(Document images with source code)

-----

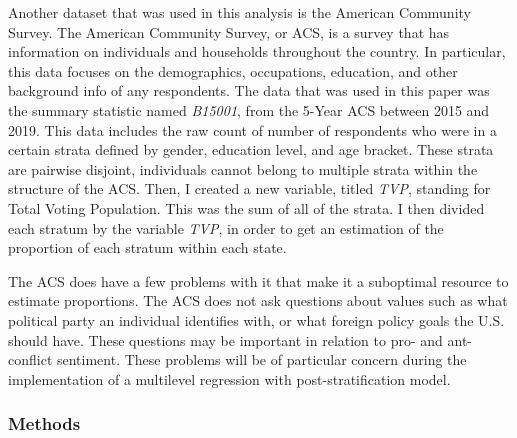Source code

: \documentclass[
  11pt,
]{article}
\begin{document}
Another dataset that was used in this analysis is the American Community
Survey. The American Community Survey, or ACS, is a survey that has
information on individuals and households throughout the country. In
particular, this data focuses on the demographics, occupations,
education, and other background info of any respondents. The data that
was used in this paper was the summary statistic named \emph{B15001},
from the 5-Year ACS between 2015 and 2019. This data includes the raw
count of number of respondents who were in a certain strata defined by
gender, education level, and age bracket. These strata are pairwise
disjoint, individuals cannot belong to multiple strata within the
structure of the ACS. Then, I created a new variable, titled \emph{TVP},
standing for Total Voting Population. This was the sum of all of the
strata. I then divided each stratum by the variable \emph{TVP}, in order
to get an estimation of the proportion of each stratum within each
state.

The ACS does have a few problems with it that make it a suboptimal
resource to estimate proportions. The ACS does not ask questions about
values such as what political party an individual identifies with, or
what foreign policy goals the U.S. should have. These questions may be
important in relation to pro- and ant-conflict sentiment. These problems
will be of particular concern during the implementation of a multilevel
regression with post-stratification model.

\hypertarget{methods}{%
\subsubsection{Methods}\label{methods}}
\end{document}
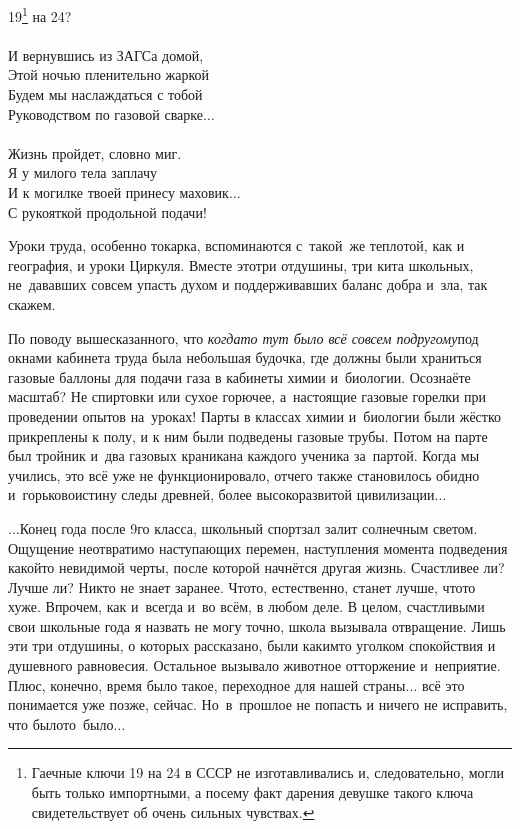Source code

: {\hspace*{2.7cm}19\footnote{Гаечные ключи 19 на 24 в СССР не изготавливались и, следовательно, могли быть только импортными, а посему факт дарения девушке такого ключа свидетельствует об очень сильных чувствах.} на 24?\\
\\
\hspace*{2.7cm}И вернувшись из ЗАГСа домой,\\
\hspace*{2.7cm}Этой ночью пленительно жаркой\\
\hspace*{2.7cm}Будем мы наслаждаться с тобой\\
\hspace*{2.7cm}Руководством по газовой сварке$\ldots$\\
\\
\hspace*{2.7cm}Жизнь пройдет, словно миг.\\
\hspace*{2.7cm}Я у милого тела заплачу\\
\hspace*{2.7cm}И к могилке твоей принесу маховик$\ldots$\\
\hspace*{2.7cm}С рукояткой продольной подачи!\\ 
}
\vspace{0.1cm}

Уроки труда, особенно токарка, вспоминаются с~такой~же теплотой, как и география, и уроки Циркуля. Вместе это\mdash три отдушины, три кита школьных, не~дававших совсем упасть духом и поддерживавших баланс добра и~зла, так скажем. 

По поводу вышесказанного, что \textit{когда\sdash то тут было всё совсем по\sdash другому}\mdash под окнами кабинета труда была небольшая будочка, где должны были храниться газовые баллоны для подачи газа в кабинеты химии и~биологии. Осознаёте масштаб? Не спиртовки или сухое горючее, а~настоящие газовые горелки при проведении опытов на~уроках! Парты в классах химии и~биологии были жёстко прикреплены к полу, и к ним были подведены газовые трубы. Потом на парте был тройник и~два газовых краника\mdash на каждого ученика за~партой. Когда мы учились, это всё уже не функционировало, отчего также становилось обидно и~горько\mdash воистину следы древней, более высокоразвитой цивилизации$\ldots$

$\ldots$Конец года после 9\sdash го класса, школьный спортзал залит солнечным светом. Ощущение неотвратимо наступающих перемен, наступления момента подведения какой\sdash то невидимой черты, после которой начнётся другая жизнь. Счастливее ли? Лучше ли? Никто не знает заранее. Что\sdash то, естественно, станет лучше, что\sdash то хуже. Впрочем, как и~всегда и~во всём, в любом деле. В целом, счастливыми свои школьные года я назвать не могу точно, школа вызывала отвращение. Лишь эти три отдушины, о которых рассказано, были каким\sdash то уголком спокойствия и душевного равновесия. Остальное вызывало животное отторжение и~неприятие. Плюс, конечно, время было такое, переходное для нашей страны$\ldots$ всё это понимается уже позже, сейчас. Но~в~прошлое не попасть и ничего не исправить, что было\mdash то~было$\ldots$  

\begin{center}
\end{center}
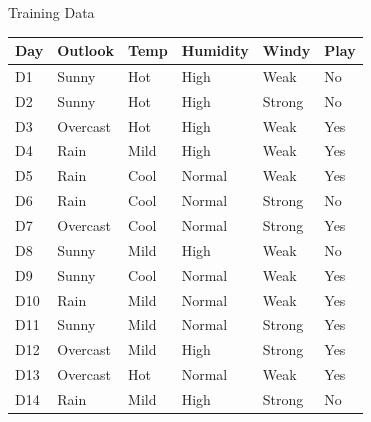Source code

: \documentclass[usenames,dvipsnames]{beamer}
\begin{document}
\begin{frame}{Training Data}
\begin{center}    
\begin{tabular}{lllll||l} \toprule
\textbf{Day} & \textbf{Outlook}  & \textbf{Temp} & \textbf{Humidity} & \textbf{Windy}  & \textbf{Play} \\ \midrule
D1  & Sunny    & Hot  & High     & Weak   & No   \\
D2  & Sunny    & Hot  & High     & Strong & No   \\
D3  & Overcast & Hot  & High     & Weak   & Yes  \\
D4  & Rain     & Mild & High     & Weak   & Yes  \\
D5  & Rain     & Cool & Normal   & Weak   & Yes  \\
D6  & Rain     & Cool & Normal   & Strong & No   \\
D7  & Overcast & Cool & Normal   & Strong & Yes  \\
D8  & Sunny    & Mild & High     & Weak   & No   \\
D9  & Sunny    & Cool & Normal   & Weak   & Yes  \\
D10 & Rain     & Mild & Normal   & Weak   & Yes  \\
D11 & Sunny    & Mild & Normal   & Strong & Yes  \\
D12 & Overcast & Mild & High     & Strong & Yes  \\
D13 & Overcast & Hot  & Normal   & Weak   & Yes  \\
D14 & Rain     & Mild & High     & Strong & No  \\ \bottomrule
\end{tabular}
\end{center}
\end{frame}
\end{document}
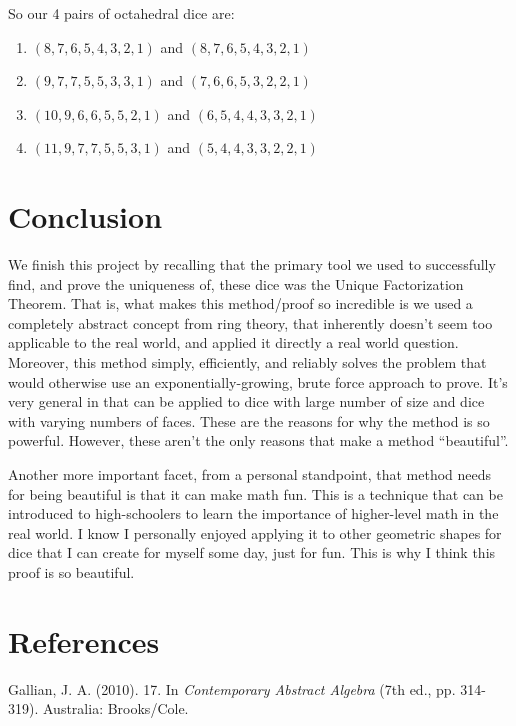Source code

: \documentclass[12pt]{report}
\begin{document}
So our 4 pairs of octahedral dice are:
\begin{enumerate}
\item $(8,7,6,5,4,3,2,1)$ and $(8,7,6,5,4,3,2,1)$
\item $(9,7,7,5,5,3,3,1)$ and $(7,6,6,5,3,2,2,1)$
\item $(10,9,6,6,5,5,2,1)$ and $(6,5,4,4,3,3,2,1)$
\item $(11,9,7,7,5,5,3,1)$ and $(5,4,4,3,3,2,2,1)$
\end{enumerate}

\section*{Conclusion}
We finish this project by recalling that the primary tool we used to successfully find, and prove the
uniqueness of, these dice was the Unique Factorization Theorem. That is, what makes this method/proof so
incredible is we used a completely abstract concept from ring theory, that inherently doesn't seem too
applicable to the real world, and applied it directly a real world question. Moreover, this method simply,
efficiently, and reliably solves the problem that would otherwise use an exponentially-growing, brute force
approach to prove. It's very general in that can be applied to dice with large number of size and dice with
varying numbers of faces. These are the reasons for why the method is so powerful. However, these aren't the
only reasons that make a method ``beautiful''.

Another more important facet, from a personal standpoint, that method needs for being beautiful is that it can
make math fun. This is a technique that can be introduced to high-schoolers to learn the importance of
higher-level math in the real world. I know I personally enjoyed applying it to other geometric shapes for
dice that I can create for myself some day, just for fun. This is why I think this proof is so beautiful.

\section*{References}
Gallian, J. A. (2010). 17. In \textit{Contemporary Abstract Algebra} (7th ed., pp. 314-319). Australia: Brooks/Cole.
\end{document}
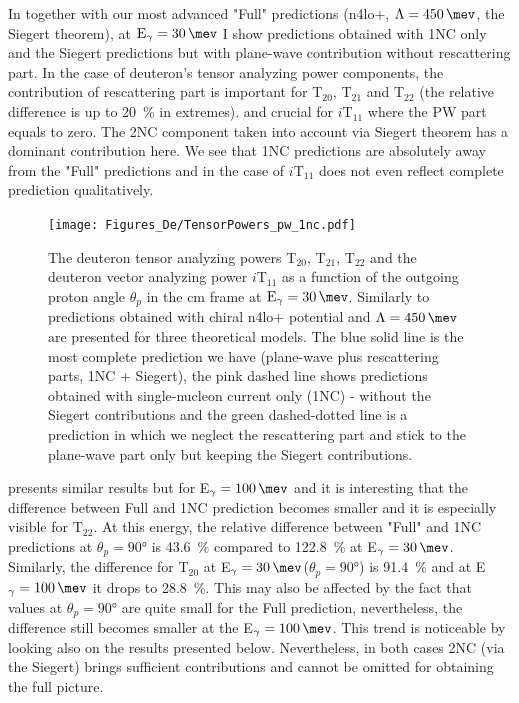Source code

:     In  together with our most advanced "Full" predictions 
    (\gls{n4lo+}, $\Lambda=\SI{450}{\mev}$, the Siegert theorem),
    at $\text{E}_\gamma = \SI{30}{\mev}$ 
    I show predictions obtained with 1NC only and 
    the Siegert predictions but with plane-wave contribution without rescattering part.
    In the case of deuteron's tensor analyzing power components, the contribution of rescattering part is  
    important for T$_{20}$, T$_{21}$ and T$_{22}$ (the relative difference is up to \SI{20}{\percent} 
    in extremes).
    and crucial for
    $i\text{T}_{11}$ where the PW part equals to zero.
    The 2NC component taken into account via Siegert theorem has a dominant contribution here. We see that 
    1NC predictions are absolutely away from the "Full" predictions and in the case of $i\text{T}_{11}$
    does not even reflect complete prediction qualitatively.

    \begin{figure}[h]
        \begin{center}
        \texttt{[image: Figures\_De/TensorPowers\_pw\_1nc.pdf]}
        \end{center}
        \caption{The deuteron tensor analyzing powers T$_{20}$, T$_{21}$, T$_{22}$ and 
        the deuteron vector analyzing power $i\text{T}_{11}$ as a function of the
        outgoing proton angle $\theta_p$ in the \gls{cm} frame at $\text{E}_\gamma = \SI{30}{\mev}$.
        Similarly to  predictions obtained with chiral \gls{n4lo+} potential
        and $\Lambda=\SI{450}{\mev}$ are presented for three theoretical models.
        The blue solid line is the most complete prediction we have (plane-wave plus rescattering parts, 1NC + Siegert), the pink dashed line shows predictions obtained with
        single-nucleon current only (1NC) - without the Siegert contributions and the green dashed-dotted line
        is a prediction in which we neglect the rescattering part
        and stick to the plane-wave part only but keeping the Siegert contributions.}
        \label{tensor_pw_1nc}
    \end{figure}

     presents similar results but for E$_\gamma = \SI{100}{\mev}$
    and it is interesting that the difference between Full and 1NC prediction becomes smaller
    and it is especially visible for $\text{T}_{22}$. At this energy, the relative difference 
    between "Full" and 1NC predictions
    at $\theta_p = \ang{90}$ is \SI{43.6}{\percent} compared to \SI{122.8}{\percent}
    at E$_\gamma = \SI{30}{\mev}$. Similarly, the difference for T$_{20}$
    at E$_\gamma = \SI{30}{\mev}$($\theta_p = \ang{90}$) is \SI{91.4}{\percent}
    and at E$_\gamma = \SI{100}{\mev}$ it drops to \SI{28.8}{\percent}.
    This may also be affected by the fact that values at $\theta_p = \ang{90}$ 
    are quite small for the Full prediction, nevertheless, the difference still becomes smaller at the
    E$_\gamma = \SI{100}{\mev}$.
    This trend is noticeable by looking also on the results presented below.
    Nevertheless, in both cases 2NC (via the Siegert) brings sufficient contributions
    and cannot be omitted for obtaining the full picture.

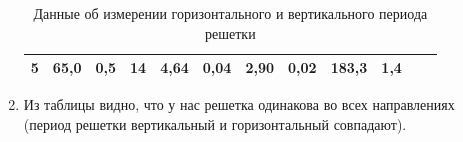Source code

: \documentclass[a4paper, 12pt]{article}%
\begin{document}
\begin{enumerate}
\begin{table}[h!]
\begin{center}
\begin{tabular}{|c|c|c|c|c|c|c|c|c|c|c|c|}
5   & 65,0                                                      & 0,5                                                               & 14  & 4,64                                               & 0,04                                                       & 2,90                   & 0,02                         & 183,3                                               & 1,4                                                         &                                                    &                                                            \\ \hline
\end{tabular}
\caption{Данные об измерении горизонтального и вертикального периода решетки}
\end{center}
\end{table}
\item Из таблицы видно, что у нас решетка одинакова во всех направлениях (период решетки вертикальный и горизонтальный совпадают).
\end{enumerate}
\end{document}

-----

WORK REQUEST: Could you transcribe the entries above word for word, from the line with "is a prediction" down to the line with "and at E$_\gamma", keeping both?

RESULT OF THIS EXERCISE:
        is a prediction in which we neglect the rescattering part
        and stick to the plane-wave part only but keeping the Siegert contributions.}
        \label{tensor_pw_1nc}
    \end{figure}

     presents similar results but for E$_\gamma = \SI{100}{\mev}$
    and it is interesting that the difference between Full and 1NC prediction becomes smaller
    and it is especially visible for $\text{T}_{22}$. At this energy, the relative difference 
    between "Full" and 1NC predictions
    at $\theta_p = \ang{90}$ is \SI{43.6}{\percent} compared to \SI{122.8}{\percent}
    at E$_\gamma = \SI{30}{\mev}$. Similarly, the difference for T$_{20}$
    at E$_\gamma = \SI{30}{\mev}$($\theta_p = \ang{90}$) is \SI{91.4}{\percent}
    and at E$_\gamma = \SI{100}{\mev}$ it drops to \SI{28.8}{\percent}.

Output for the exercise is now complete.